One Star

Using TfileInputDelimiter; mark n-th row in a csv file

Hi,
i'm looking to make a Talend Job that use a csv file to take informations to put in a db (MySql 5.5).
Some of this information are about some file present in the file system and then copy these files to a different folder.
My job until now can read each row of the csv file, take the information and if the file specified in the row exits moves it in a different folder.
What i need to add it's a way to recover the job in case something wrong happen (loss of power supply, ecc)
So it was decide to mark every row passed (with a word, for example "DONE"), so that when the job start again it can avoid to redone the old row.

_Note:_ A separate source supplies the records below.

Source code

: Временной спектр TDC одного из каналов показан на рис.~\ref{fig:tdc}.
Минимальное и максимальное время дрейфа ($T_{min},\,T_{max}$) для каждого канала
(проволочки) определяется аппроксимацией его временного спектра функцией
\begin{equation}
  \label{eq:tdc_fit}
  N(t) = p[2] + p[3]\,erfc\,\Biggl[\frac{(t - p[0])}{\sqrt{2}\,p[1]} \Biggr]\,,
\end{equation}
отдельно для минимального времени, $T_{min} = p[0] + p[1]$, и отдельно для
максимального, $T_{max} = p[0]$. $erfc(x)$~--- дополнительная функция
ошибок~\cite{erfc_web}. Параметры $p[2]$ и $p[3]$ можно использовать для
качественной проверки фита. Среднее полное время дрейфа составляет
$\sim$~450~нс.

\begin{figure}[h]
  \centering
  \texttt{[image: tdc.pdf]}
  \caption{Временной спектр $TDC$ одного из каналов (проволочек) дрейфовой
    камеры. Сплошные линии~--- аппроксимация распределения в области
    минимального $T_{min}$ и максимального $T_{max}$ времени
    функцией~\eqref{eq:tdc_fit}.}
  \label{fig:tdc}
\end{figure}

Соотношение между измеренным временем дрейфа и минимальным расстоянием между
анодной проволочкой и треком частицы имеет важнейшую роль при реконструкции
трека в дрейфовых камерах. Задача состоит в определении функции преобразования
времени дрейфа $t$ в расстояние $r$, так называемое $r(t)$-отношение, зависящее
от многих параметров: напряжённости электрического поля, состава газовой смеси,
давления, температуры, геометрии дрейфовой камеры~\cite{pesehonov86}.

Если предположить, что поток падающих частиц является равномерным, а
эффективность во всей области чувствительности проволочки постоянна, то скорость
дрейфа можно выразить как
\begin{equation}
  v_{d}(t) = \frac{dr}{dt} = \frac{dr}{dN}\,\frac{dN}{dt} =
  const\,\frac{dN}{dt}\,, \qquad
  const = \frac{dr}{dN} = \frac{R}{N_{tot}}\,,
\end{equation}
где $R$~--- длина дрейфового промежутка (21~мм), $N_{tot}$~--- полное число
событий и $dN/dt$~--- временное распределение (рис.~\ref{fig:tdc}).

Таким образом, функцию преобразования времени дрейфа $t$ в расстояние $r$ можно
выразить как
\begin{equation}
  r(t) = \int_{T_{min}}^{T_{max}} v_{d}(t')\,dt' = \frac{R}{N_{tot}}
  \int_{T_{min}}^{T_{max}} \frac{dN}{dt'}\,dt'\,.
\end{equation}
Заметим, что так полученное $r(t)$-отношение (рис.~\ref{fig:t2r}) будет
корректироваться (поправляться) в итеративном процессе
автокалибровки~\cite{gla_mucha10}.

But i' don't know how to write ( "to mark" ) the n-th line.
I'm not sure if i can use a tJavaRow and write manually the file or using a tFileOutputDelimited and mark the row (but how indicates which row i want to mark?)
Below you can see the job currently:

Thanks to anyone who can and wants help me
Bye
5 REPLIES
One Star

Re: Using TfileInputDelimiter; mark n-th row in a csv file

Hi,
I'm not sure I understood exactly what you want, but it seems you need to iterate to do this for each row (otherwise you'll write the file once every has been processed). This might not very performant if you have many rows, in this case you might have to enhance your DB schema to deal with retry. Plus you'll need to be extra careful using a file for data consistency
One Star

Re: Using TfileInputDelimiter; mark n-th row in a csv file

Hi,
I'm not sure I understood exactly what you want, but it seems you need to iterate to do this for each row (otherwise you'll write the file once every has been processed).
@ERIC2D
Yes, what i wanto to do is go through the CSV file line by line, but until now i still haven't figure out how to do.
So my firt questions is: how can read CSV a row by row?
And also i need to write on a CSV file but not appending a row at the end of the file but changing a fild in a row (or changing just the row, bust just one partciular row)
So my second question is: how can I modifcy a particular row in a CSV file without rewriting the entire file?
In the meantime I developed my Job using a new CSV file (csvTemp), to keep track of the processing and analyzing that file (csvTemp) to recover the flow in case of crash (example: i've just write on the temp file but not yet insert the data in the db, ecc.).
This choice has forced me to add many tests involving the csvTemp, the file System and the db.
I'm making some test and it's seem work but it think can be better, nore agile way, Any ideas?
"This might not very performant if you have many rows, in this case you might have to enhance your DB schema to deal with retry."
- Yeah, true. My initial file can have max 2000 rows
"Plus you'll need to be extra careful using a file for data consistency"
Againt, true. Infact i wuold like to avoid to have another file and find a way to go direct to teh last Row done.
Thank you - sorry for my english
Seven Stars

Re: Using TfileInputDelimiter; mark n-th row in a csv file

To do "something" based on each row of the file, you should pass the flow from tFileInputDelimited to tFlowToIterate.
You cannot modify a CSV file without rewriting the whole file.
The only way to go direct to the last row done is to keep a record of that row number somewhere. Then when the job is started, you can read that row number and use it as the "Header" setting of the tFileInputDelimited.
One Star

Re: Using TfileInputDelimiter; mark n-th row in a csv file

Thank you Alevy for your help!
So i can' t modify a CSV file during the execution of my Talend's job. That's useful
Menawhile, i' ve decided to solve the problem starting from the MP3 files, using a tFileList to iterate the mp3 folder and for each one made the required operation. Like you suggested, for each file i save the key, writing this information on a different csv file
See the image attached
Beyond that, you said to save the row number and using as "Header" for the tFileInputDelimitedto recover the job. But how can i do this? How can i dinamically tell to my tFileInputDelimited component to ignore the x-1 rows?
Seven Stars

Re: Using TfileInputDelimiter; mark n-th row in a csv file

You need to count the rows processed, using e.g. the Numeric.sequence routine. Then have a post-job to store that value into a file.
The next time you run the job, read the file and store the value to a globalMap or context variable and then use that variable as the "Header" setting in tFileInputDelimited.